New York City has adopted numerous laws and regulations to enhance the quality of life for its citizens and visitors. For example, the use and development of private property is governed by code requirements addressed to building construction, fire prevention, housing maintenance, zoning, and landmark preservation. For purposes of protecting consumers and promoting the public health and safety, the City regulates the conduct of many types of businesses; examples include restaurants and cabarets, taxicab and car services, plumbing and electrical companies, parking lots and garages, and commercial carters, to name just a few. The City also regulates the use of the public streets and sidewalks with provisions of law addressed to various activities including vehicular traffic and parking, food and general vending, parades and assemblies, street fairs, newsstands, sidewalk cafes, and pay telephones.

The Administrative Law Division handles court proceedings brought by and against the numerous City agencies that are responsible for administering and enforcing these laws and regulations. Some of these actions include challenges to the provisions of law themselves, while most dispute the application of a particular legal requirement in a specific context. In addition, the Division brings some civil actions to obtain compliance with regulatory requirements, and prosecutes code violators in Criminal Court to punish their non-compliance and ultimately bring about code compliance.


What Summer Interns Do?
In the Administrative Law Division, a summer intern will typically write two to four respondent's answers and memoranda of law for filing in State Court. The papers will respond to petitions challenging final determinations by City agencies, such as the denial of a handgun license by the Police Department or the termination of tenant rent subsidies by the Department of Housing Preservation and Development. After reviewing the adversary's petition and obtaining the administrative record from the relevant City agency, the intern will assemble the administrative record to be filed with the court and draft the City's answer and memorandum of law in support of the City’s position. After receiving feedback from a senior attorney, the intern will finalize the answer and provide it to the City agency for verification. Once the answer has been verified, the intern will have the verified answer and memo filed with the Court. Interns will also likely observe arguments before federal and state courts. The division normally takes 2 to 3 interns who have just completed their first year of law school.

What New Attorneys Do?
Attorneys joining the Administrative Law Division have their own caseloads consisting of challenges to City administrative agency determinations as well as the laws and regulations underlying those determinations. These cases concern the broad spectrum of the City's regulatory activities, including licensing, land use, regulation of street and park activities, health, housing, consumer protection, and code compliance. Attorneys also defend challenges to determinations made the City's pension boards.
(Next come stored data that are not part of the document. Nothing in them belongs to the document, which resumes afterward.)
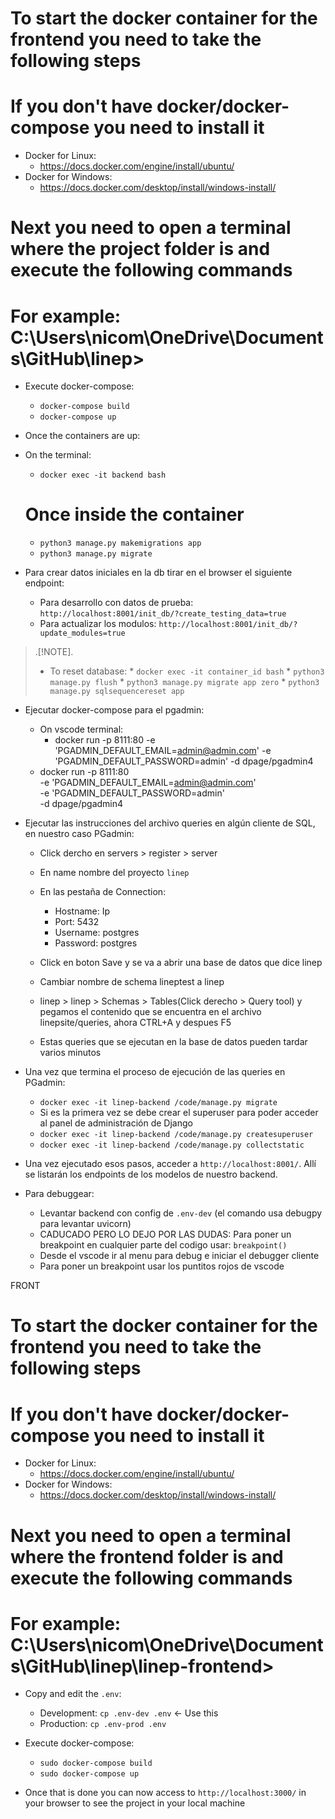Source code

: # To start the docker container for the frontend you need to take the following steps

# If you don't have docker/docker-compose you need to install it
* Docker for Linux:
    * https://docs.docker.com/engine/install/ubuntu/
* Docker for Windows:
    * https://docs.docker.com/desktop/install/windows-install/

# Next you need to open a terminal where the project folder is and execute the following commands 
# For example: C:\Users\nicom\OneDrive\Documents\GitHub\linep>

* Execute docker-compose:
    * `docker-compose build` 
    * `docker-compose up`

* Once the containers are up:
* On the terminal:
    * `docker exec -it backend bash` 
    # Once inside the container
    * `python3 manage.py makemigrations app`
    * `python3 manage.py migrate`

* Para crear datos iniciales en la db tirar en el browser el siguiente endpoint:
    * Para desarrollo con datos de prueba: `http://localhost:8001/init_db/?create_testing_data=true`
    * Para actualizar los modulos: `http://localhost:8001/init_db/?update_modules=true`

> .[!NOTE].
>   * To reset database:
        * `docker exec -it container_id bash`
        * `python3 manage.py flush`
        * `python3 manage.py migrate app zero`
        * `python3 manage.py sqlsequencereset app`

* Ejecutar docker-compose para el pgadmin:
    * On vscode terminal:
        * docker run -p 8111:80 -e 'PGADMIN_DEFAULT_EMAIL=admin@admin.com' -e 'PGADMIN_DEFAULT_PASSWORD=admin' -d dpage/pgadmin4
    * docker run -p 8111:80 \
     -e 'PGADMIN_DEFAULT_EMAIL=admin@admin.com' \
     -e 'PGADMIN_DEFAULT_PASSWORD=admin' \
     -d dpage/pgadmin4

* Ejecutar las instrucciones del archivo queries en algún cliente de SQL, en nuestro caso PGadmin:

    * Click dercho en servers > register > server
    * En name nombre del proyecto `linep`
    * En las pestaña de Connection:
        * Hostname: Ip
        * Port: 5432
        * Username: postgres
        * Password: postgres

    * Click en boton Save y se va a abrir una base de datos que dice linep

    * Cambiar nombre de schema lineptest a linep

    * linep > linep > Schemas > Tables(Click derecho > Query tool) y pegamos el contenido que se encuentra en el archivo linepsite/queries, ahora CTRL+A y despues F5

    * Estas queries que se ejecutan en la base de datos pueden tardar varios minutos

* Una vez que termina el proceso de ejecución de las queries en PGadmin:
    * `docker exec -it linep-backend /code/manage.py migrate`
    * Si es la primera vez se debe crear el superuser para poder acceder al panel de administración de Django
    *  `docker exec -it linep-backend /code/manage.py createsuperuser`
    * `docker exec -it linep-backend /code/manage.py collectstatic`

* Una vez ejecutado esos pasos, acceder a `http://localhost:8001/`. Allí se listarán los endpoints de los modelos de nuestro backend.

* Para debuggear:
    * Levantar backend con config de `.env-dev` (el comando usa debugpy para levantar uvicorn)
    * CADUCADO PERO LO DEJO POR LAS DUDAS: Para poner un breakpoint en cualquier parte del codigo usar: `breakpoint()`
    * Desde el vscode ir al menu para debug e iniciar el debugger cliente
    * Para poner un breakpoint usar los puntitos rojos de vscode


FRONT

# To start the docker container for the frontend you need to take the following steps

# If you don't have docker/docker-compose you need to install it
* Docker for Linux:
    * https://docs.docker.com/engine/install/ubuntu/
* Docker for Windows:
    * https://docs.docker.com/desktop/install/windows-install/

# Next you need to open a terminal where the frontend folder is and execute the following commands 
# For example: C:\Users\nicom\OneDrive\Documents\GitHub\linep\linep-frontend>
* Copy and edit the `.env`:
    * Development: `cp .env-dev .env` <- Use this 
    * Production: `cp .env-prod .env`

* Execute docker-compose:
    * `sudo docker-compose build`
    * `sudo docker-compose up`

* Once that is done you can now access to `http://localhost:3000/` in your browser to see the project in your local machine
Many of the cases are brought as State Court Article 78 proceedings while others are state or federal actions. In all instances, working under the supervision of a senior member of the division, the assigned attorneys are responsible for handling their cases from beginning to end. A typical case requires that an attorney prepare responsive pleadings and affidavits after reviewing agency records and consulting with agency representatives, prepare memoranda of law, conduct necessary discovery and make court appearances to argue motions. New attorneys in the Division also prosecute violations and misdemeanors in the New York City Criminal Court based upon violations of various local laws enforced by the City.